The franchise turned around in the mid-1980s. During this time the Mets drafted slugger Darryl Strawberry (#1 in 1980) and 1985 Cy Young Award winner Dwight Gooden (#5 in 1982). Former National League MVP and perennial Gold Glove winner Keith Hernandez was obtained by the Mets in 1983. After finishing their first three campaigns of the 1980s decade in either 5th or 6th (last) place, in 1984, new manager Davey Johnson was promoted from the helm of the AAA Tidewater Tides. He led the Mets to a second-place, 90–72 record, their first winning season since 1976.

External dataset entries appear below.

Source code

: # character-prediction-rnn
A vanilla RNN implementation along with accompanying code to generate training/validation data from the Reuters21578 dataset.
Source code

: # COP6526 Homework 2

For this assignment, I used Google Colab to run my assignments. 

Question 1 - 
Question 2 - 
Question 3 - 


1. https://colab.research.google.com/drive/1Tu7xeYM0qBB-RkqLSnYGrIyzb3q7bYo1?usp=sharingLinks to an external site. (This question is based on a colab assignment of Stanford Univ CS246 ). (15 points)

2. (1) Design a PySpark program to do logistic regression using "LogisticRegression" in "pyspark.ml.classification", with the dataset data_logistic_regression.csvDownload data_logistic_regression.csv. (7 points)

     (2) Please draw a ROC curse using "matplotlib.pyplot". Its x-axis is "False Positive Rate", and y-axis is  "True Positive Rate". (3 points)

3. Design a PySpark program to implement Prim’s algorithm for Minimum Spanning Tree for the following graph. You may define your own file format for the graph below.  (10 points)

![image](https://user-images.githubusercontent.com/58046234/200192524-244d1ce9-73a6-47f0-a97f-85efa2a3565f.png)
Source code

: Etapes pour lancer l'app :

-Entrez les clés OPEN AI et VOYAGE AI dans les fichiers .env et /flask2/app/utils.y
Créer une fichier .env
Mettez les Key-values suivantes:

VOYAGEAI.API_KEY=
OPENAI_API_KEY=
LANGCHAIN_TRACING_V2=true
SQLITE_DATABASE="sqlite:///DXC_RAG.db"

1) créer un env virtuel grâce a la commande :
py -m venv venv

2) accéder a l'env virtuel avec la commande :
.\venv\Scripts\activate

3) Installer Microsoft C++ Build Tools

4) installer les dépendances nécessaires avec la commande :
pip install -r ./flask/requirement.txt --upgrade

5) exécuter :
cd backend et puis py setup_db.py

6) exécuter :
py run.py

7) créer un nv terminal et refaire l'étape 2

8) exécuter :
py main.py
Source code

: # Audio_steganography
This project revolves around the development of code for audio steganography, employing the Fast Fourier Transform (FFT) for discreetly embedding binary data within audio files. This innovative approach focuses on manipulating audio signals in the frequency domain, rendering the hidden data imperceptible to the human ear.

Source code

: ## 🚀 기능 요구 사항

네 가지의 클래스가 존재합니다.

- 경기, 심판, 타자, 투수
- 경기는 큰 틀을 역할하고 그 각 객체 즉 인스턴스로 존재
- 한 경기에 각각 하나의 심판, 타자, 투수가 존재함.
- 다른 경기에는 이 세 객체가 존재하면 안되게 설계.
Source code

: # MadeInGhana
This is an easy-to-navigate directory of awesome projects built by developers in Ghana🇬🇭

In 1985, they acquired Hall of Fame catcher Gary Carter from the Montreal Expos and won 98 games, but narrowly missed the playoffs. In 1986, they won the division with a record of 108–54, one of the best in National League history. They then won a dramatic NLCS in six games over the Houston Astros.
The sixth game of the series lasted sixteen innings, the longest playoff game in history until 2005. The Mets came within one strike of losing the World Series against the Boston Red Sox before a series of hits and defensive miscues ultimately led to an error by Boston's Bill Buckner which gave the Mets a Game 6 victory. The Mets won their second World Series title in seven games.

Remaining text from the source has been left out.